-- EXCERPTED RECORDS follows --

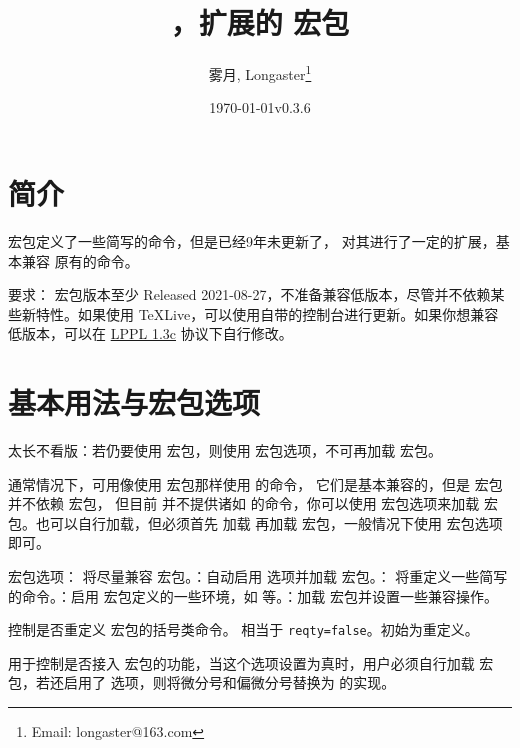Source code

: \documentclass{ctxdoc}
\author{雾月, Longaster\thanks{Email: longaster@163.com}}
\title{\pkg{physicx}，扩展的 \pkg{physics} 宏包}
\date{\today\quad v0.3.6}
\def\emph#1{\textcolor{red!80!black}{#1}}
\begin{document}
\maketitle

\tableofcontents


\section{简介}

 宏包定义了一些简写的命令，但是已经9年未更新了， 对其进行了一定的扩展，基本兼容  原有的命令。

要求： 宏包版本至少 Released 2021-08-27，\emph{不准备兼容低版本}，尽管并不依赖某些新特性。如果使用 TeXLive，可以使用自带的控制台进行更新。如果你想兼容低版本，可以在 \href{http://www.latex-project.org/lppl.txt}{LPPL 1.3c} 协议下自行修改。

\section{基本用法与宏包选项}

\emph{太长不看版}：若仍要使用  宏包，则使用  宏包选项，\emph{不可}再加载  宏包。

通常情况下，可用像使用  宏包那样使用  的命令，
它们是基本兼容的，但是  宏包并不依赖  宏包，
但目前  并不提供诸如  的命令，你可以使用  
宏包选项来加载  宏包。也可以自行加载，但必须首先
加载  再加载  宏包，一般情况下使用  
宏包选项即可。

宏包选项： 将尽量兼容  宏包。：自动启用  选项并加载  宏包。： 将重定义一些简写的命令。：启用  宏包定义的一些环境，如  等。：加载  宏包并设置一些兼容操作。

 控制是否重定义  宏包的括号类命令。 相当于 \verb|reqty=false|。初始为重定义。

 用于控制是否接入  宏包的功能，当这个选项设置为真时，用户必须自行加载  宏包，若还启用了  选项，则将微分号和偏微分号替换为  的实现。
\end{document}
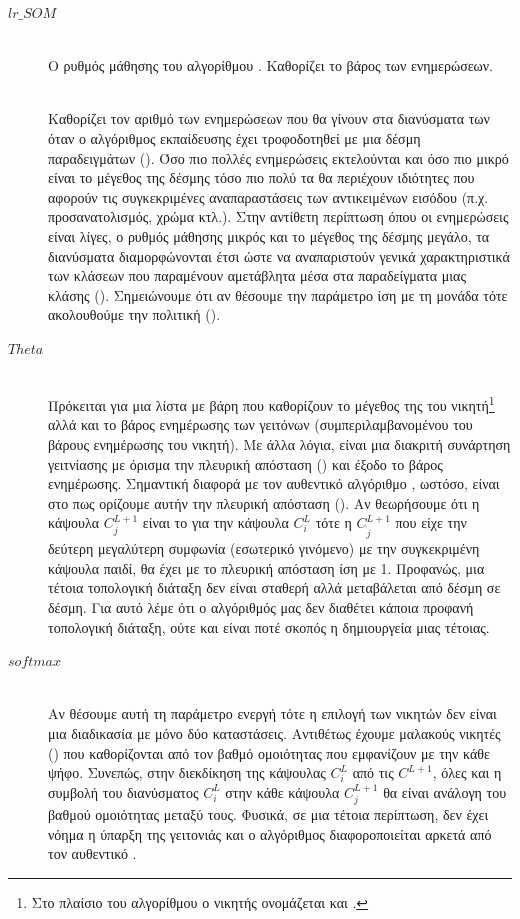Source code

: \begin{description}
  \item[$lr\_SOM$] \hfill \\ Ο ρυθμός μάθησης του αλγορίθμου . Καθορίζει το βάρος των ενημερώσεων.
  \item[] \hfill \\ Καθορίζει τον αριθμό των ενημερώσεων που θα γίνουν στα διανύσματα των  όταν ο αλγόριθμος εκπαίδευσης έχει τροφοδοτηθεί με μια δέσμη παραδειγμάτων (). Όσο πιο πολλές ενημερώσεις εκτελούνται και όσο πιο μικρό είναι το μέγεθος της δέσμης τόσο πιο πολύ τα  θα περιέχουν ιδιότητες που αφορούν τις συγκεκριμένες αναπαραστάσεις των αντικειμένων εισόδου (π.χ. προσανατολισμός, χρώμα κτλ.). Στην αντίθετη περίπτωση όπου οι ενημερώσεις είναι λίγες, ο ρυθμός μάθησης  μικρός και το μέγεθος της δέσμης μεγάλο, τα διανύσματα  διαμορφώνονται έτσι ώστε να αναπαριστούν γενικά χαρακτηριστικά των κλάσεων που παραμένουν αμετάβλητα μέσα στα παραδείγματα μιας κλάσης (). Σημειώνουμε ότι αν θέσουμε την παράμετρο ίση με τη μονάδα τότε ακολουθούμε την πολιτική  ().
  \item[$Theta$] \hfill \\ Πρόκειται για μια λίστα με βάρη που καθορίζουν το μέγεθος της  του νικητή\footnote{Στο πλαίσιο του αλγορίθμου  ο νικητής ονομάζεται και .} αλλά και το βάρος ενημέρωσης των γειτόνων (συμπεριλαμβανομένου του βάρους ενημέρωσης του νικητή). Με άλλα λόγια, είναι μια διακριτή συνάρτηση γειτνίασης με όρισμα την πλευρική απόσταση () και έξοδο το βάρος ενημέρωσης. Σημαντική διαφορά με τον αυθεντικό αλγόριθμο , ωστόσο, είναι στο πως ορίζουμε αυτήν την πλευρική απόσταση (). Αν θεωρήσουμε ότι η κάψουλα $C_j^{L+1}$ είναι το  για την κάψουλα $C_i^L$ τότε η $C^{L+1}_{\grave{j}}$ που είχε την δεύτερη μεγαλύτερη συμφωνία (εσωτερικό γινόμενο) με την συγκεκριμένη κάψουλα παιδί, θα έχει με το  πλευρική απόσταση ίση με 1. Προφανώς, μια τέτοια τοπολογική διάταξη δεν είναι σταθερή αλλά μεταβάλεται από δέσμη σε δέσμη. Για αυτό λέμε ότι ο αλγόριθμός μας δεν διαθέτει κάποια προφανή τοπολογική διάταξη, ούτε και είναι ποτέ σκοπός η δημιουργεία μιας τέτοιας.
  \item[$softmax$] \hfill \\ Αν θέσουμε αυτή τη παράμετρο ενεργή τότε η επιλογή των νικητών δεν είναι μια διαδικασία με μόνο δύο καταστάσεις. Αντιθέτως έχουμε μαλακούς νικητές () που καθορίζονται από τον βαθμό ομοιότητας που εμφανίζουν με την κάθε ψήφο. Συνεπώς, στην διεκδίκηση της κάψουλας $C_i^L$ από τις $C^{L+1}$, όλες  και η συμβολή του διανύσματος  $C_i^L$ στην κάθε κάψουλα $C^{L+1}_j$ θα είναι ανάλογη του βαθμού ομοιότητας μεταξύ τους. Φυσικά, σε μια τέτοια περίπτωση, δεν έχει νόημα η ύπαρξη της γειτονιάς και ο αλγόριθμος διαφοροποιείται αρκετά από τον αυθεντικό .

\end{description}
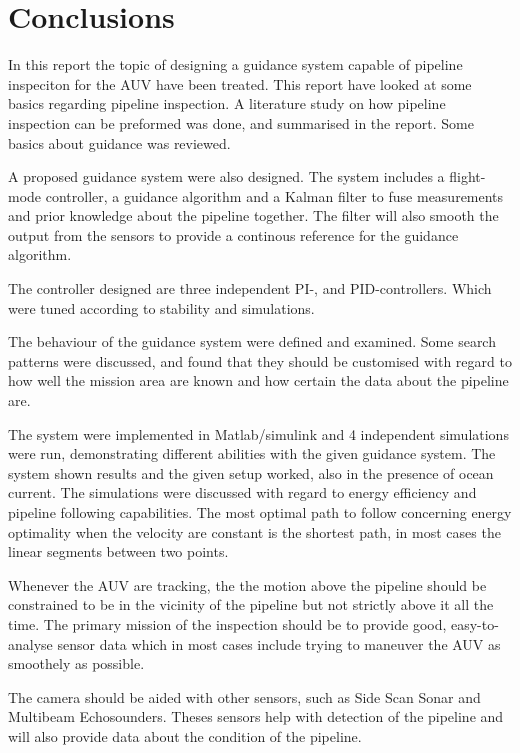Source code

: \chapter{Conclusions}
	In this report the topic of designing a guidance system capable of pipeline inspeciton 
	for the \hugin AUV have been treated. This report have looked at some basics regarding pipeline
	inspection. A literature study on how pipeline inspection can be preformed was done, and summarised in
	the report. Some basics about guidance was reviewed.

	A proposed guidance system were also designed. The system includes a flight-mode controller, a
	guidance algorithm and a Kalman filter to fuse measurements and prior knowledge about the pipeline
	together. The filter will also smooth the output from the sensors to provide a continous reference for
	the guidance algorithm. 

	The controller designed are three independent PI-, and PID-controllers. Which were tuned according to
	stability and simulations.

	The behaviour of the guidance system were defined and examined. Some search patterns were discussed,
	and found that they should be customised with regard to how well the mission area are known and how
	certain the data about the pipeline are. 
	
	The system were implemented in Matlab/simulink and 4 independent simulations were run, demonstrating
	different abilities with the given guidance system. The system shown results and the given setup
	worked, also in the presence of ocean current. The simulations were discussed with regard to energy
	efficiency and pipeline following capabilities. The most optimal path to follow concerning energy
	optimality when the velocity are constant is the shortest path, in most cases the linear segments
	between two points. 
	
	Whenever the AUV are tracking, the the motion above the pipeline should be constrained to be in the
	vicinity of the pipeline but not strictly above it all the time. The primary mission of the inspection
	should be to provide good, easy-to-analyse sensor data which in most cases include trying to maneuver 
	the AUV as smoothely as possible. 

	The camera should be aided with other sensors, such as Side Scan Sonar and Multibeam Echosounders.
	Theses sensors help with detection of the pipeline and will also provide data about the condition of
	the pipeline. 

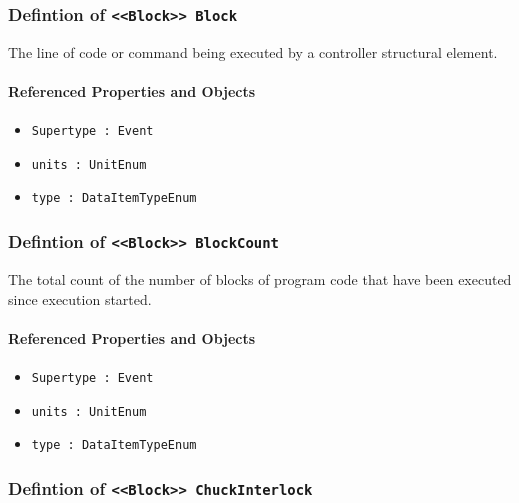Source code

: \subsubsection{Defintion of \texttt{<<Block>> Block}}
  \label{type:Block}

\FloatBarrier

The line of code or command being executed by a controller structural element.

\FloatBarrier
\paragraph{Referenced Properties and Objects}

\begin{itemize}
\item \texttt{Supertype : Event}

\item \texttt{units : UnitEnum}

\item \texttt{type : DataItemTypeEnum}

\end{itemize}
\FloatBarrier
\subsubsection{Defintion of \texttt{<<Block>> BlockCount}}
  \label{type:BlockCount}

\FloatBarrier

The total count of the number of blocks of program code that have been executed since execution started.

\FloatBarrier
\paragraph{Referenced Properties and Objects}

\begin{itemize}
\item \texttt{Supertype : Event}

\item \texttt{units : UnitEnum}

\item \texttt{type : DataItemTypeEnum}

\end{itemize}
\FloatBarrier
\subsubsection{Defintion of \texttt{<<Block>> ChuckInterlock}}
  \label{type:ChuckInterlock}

-- EXCERPTED RECORDS concluded --

Within the data above, the lines from the one with "for the \hugin" to the one with "A proposed guidance" must be repeated exactly; no other line belongs in the answer.

	for the \hugin AUV have been treated. This report have looked at some basics regarding pipeline
	inspection. A literature study on how pipeline inspection can be preformed was done, and summarised in
	the report. Some basics about guidance was reviewed.

	A proposed guidance system were also designed. The system includes a flight-mode controller, a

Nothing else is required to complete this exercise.